Zo is cultuur altijd geweest: een soep waarin telkens iets nieuws wordt gegooid. Soms pittig, soms zacht, maar altijd in beweging.
De soep begint te schiften

Maar op dit kruispunt van culturen, waar shoarma naast friet en stroopwafels te vinden is, is iets aan het veranderen.
Meneer Van Dalen ziet het gebeuren: mensen staan niet meer in één rij voor de kraam, maar in groepjes. De ene groep vindt dat shoarma hier nooit had mogen komen. De andere groep wil dat iedereen shoarma eet, en wie dat niet wil is ‘ouderwets’ of ‘xenofoob’.

De verkoper roept dat er genoeg is voor iedereen, maar niemand luistert.
De geur die ooit mensen aantrok, lijkt nu juist groepen uit elkaar te drijven. De soep, die eeuwenlang rustig pruttelde, begint te schiften.

De verkiezingsstorm

Over een paar weken zijn de verkiezingen. Alsof iemand het gas onder de pan flink heeft opengedraaid, begint het te borrelen.
Politici lopen over het plein met megafoons. Ze wijzen naar de shoarmakraam en roepen:
– “Kijk, dáár begon het verval!”
– “Nee, dáár zit onze toekomst!”
– “Wie niet bij ons groepje hoort, hoort nergens bij!”
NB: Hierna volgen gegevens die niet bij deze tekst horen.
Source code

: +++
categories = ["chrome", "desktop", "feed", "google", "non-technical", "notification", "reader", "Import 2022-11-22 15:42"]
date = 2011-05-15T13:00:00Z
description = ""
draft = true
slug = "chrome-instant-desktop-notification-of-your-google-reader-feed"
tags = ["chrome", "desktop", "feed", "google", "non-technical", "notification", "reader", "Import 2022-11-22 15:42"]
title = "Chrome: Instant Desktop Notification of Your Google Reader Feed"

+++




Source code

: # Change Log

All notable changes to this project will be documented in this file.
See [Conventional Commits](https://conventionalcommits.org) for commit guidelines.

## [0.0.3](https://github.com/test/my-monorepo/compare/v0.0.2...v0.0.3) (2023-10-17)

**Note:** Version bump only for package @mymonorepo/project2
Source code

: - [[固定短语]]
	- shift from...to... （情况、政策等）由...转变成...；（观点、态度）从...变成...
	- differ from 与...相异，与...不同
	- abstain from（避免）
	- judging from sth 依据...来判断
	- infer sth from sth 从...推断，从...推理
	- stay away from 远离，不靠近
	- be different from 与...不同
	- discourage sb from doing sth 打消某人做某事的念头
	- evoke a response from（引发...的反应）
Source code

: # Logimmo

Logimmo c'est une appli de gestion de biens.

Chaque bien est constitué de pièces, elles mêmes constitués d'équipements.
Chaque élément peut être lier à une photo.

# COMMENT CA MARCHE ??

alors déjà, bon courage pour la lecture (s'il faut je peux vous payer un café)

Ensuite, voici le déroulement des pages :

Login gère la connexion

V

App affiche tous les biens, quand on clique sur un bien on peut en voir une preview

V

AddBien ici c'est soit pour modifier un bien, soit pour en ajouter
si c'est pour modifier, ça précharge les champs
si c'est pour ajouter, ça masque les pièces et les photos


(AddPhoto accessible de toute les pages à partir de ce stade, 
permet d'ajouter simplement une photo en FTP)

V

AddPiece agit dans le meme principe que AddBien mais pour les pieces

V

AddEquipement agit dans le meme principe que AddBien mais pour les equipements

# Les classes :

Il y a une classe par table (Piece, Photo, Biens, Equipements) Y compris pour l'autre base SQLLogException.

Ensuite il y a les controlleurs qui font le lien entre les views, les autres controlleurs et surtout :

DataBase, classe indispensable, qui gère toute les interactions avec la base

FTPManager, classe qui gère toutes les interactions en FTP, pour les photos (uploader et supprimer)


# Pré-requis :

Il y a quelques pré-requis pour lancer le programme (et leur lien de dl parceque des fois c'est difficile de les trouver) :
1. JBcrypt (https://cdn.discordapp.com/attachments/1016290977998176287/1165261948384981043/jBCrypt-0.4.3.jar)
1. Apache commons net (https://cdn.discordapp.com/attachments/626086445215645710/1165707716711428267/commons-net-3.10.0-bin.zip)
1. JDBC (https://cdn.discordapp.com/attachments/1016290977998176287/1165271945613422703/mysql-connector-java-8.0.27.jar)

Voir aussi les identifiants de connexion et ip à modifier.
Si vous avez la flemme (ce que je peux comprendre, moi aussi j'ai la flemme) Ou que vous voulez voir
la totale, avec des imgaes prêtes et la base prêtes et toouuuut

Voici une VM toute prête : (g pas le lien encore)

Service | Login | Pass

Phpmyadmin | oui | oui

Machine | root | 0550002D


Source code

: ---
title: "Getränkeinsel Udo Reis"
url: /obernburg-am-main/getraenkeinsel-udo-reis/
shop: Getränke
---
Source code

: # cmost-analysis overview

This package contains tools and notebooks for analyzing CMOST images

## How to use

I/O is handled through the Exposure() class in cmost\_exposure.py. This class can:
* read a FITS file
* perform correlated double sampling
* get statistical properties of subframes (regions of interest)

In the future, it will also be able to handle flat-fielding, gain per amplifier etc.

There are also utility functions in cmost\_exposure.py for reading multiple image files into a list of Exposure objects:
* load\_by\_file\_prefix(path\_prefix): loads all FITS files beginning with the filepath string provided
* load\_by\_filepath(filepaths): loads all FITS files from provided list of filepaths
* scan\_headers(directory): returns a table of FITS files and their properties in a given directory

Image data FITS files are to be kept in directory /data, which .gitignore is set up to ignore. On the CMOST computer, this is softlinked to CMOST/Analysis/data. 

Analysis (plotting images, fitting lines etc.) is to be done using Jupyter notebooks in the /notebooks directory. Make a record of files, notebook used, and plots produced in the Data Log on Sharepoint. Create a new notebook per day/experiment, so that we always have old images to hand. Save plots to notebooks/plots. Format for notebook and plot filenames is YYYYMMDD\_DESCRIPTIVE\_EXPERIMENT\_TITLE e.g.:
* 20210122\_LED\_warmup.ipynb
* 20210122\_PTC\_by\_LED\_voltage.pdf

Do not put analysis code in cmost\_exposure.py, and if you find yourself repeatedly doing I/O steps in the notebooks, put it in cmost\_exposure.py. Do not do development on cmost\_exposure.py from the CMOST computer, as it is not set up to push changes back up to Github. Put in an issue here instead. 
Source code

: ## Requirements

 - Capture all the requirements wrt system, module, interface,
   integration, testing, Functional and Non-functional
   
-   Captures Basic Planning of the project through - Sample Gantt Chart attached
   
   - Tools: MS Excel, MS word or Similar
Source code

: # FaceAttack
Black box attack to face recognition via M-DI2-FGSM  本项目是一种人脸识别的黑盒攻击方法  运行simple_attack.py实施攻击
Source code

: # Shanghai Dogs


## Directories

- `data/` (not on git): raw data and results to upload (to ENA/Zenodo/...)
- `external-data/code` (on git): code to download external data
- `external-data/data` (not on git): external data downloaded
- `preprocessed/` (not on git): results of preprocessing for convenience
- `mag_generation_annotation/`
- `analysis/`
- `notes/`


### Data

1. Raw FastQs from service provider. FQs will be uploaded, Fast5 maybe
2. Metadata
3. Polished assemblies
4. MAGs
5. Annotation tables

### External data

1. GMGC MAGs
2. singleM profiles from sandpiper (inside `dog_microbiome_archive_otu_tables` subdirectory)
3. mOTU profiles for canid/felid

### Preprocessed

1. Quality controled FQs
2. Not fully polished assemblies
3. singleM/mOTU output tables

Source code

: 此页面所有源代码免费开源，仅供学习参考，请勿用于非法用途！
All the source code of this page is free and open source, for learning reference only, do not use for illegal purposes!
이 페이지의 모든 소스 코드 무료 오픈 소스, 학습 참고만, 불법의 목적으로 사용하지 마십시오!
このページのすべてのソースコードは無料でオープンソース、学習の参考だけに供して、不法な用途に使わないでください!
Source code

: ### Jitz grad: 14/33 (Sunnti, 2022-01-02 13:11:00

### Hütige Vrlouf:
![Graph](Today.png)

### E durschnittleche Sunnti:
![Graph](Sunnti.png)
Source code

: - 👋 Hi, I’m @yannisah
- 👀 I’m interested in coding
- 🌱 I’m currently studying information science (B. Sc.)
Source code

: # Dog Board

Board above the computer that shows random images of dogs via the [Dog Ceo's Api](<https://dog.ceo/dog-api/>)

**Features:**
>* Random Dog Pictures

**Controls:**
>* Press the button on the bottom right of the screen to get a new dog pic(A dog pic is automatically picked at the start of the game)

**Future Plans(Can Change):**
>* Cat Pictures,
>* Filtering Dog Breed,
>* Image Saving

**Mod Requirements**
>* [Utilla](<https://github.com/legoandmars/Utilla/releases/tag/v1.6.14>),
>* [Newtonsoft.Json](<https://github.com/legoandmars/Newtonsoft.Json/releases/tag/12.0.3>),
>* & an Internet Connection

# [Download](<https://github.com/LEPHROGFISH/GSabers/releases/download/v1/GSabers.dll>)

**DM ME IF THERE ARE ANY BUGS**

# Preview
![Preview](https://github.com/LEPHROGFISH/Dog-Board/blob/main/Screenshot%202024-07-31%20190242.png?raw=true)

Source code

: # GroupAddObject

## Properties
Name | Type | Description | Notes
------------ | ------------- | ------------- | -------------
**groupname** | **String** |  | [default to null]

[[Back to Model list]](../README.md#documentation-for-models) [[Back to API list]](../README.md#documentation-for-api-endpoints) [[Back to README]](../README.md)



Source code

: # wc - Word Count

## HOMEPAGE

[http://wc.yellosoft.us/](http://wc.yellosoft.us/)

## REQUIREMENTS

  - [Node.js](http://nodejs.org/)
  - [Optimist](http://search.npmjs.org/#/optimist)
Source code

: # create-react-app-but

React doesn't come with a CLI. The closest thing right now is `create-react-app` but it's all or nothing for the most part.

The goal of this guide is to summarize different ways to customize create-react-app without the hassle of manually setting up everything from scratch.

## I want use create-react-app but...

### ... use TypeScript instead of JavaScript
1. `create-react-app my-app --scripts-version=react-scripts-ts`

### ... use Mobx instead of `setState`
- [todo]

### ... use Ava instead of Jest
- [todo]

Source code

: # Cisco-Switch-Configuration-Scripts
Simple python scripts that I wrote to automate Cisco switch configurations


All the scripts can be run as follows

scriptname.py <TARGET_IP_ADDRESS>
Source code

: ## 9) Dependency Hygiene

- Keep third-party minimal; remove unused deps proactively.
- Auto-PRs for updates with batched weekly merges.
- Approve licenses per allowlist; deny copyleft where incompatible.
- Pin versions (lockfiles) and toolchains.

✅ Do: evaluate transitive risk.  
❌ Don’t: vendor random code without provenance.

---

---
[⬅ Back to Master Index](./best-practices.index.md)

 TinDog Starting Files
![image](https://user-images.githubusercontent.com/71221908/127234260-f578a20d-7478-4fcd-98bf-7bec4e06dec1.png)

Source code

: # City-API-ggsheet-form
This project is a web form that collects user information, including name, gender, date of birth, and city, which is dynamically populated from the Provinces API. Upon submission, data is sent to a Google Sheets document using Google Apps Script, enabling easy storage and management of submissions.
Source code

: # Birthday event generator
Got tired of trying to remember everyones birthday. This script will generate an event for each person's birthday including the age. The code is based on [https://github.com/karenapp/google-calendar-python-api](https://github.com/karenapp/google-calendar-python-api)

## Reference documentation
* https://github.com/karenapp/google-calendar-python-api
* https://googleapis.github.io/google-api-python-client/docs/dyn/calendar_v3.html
Iedereen roept, niemand luistert. Zelfs de duiven, die normaal rustig tussen de mensen door scharrelen, zijn weggevlogen.

De polarisatie groeit niet alleen in de Tweede Kamer, maar ook in buurthuizen, scholen en gezinnen. Links en rechts zijn geen richtingen meer, maar loopgraven. Mensen graven zich in, gooien retorische granaten, en vergeten waarom ze überhaupt op het plein stonden: om samen te eten, samen te praten, samen te leven.

Hoe zijn we hier gekomen?

Als meneer Van Dalen eerlijk is, weet hij het antwoord eigenlijk wel. Het is niet in één dag gebeurd.
Het begon met kleine scheurtjes. Mensen verloren langzaam vertrouwen in de koks van de soep — de politici, de bestuurders. Er kwamen schandalen, halfbakken beloften, draaikonterij.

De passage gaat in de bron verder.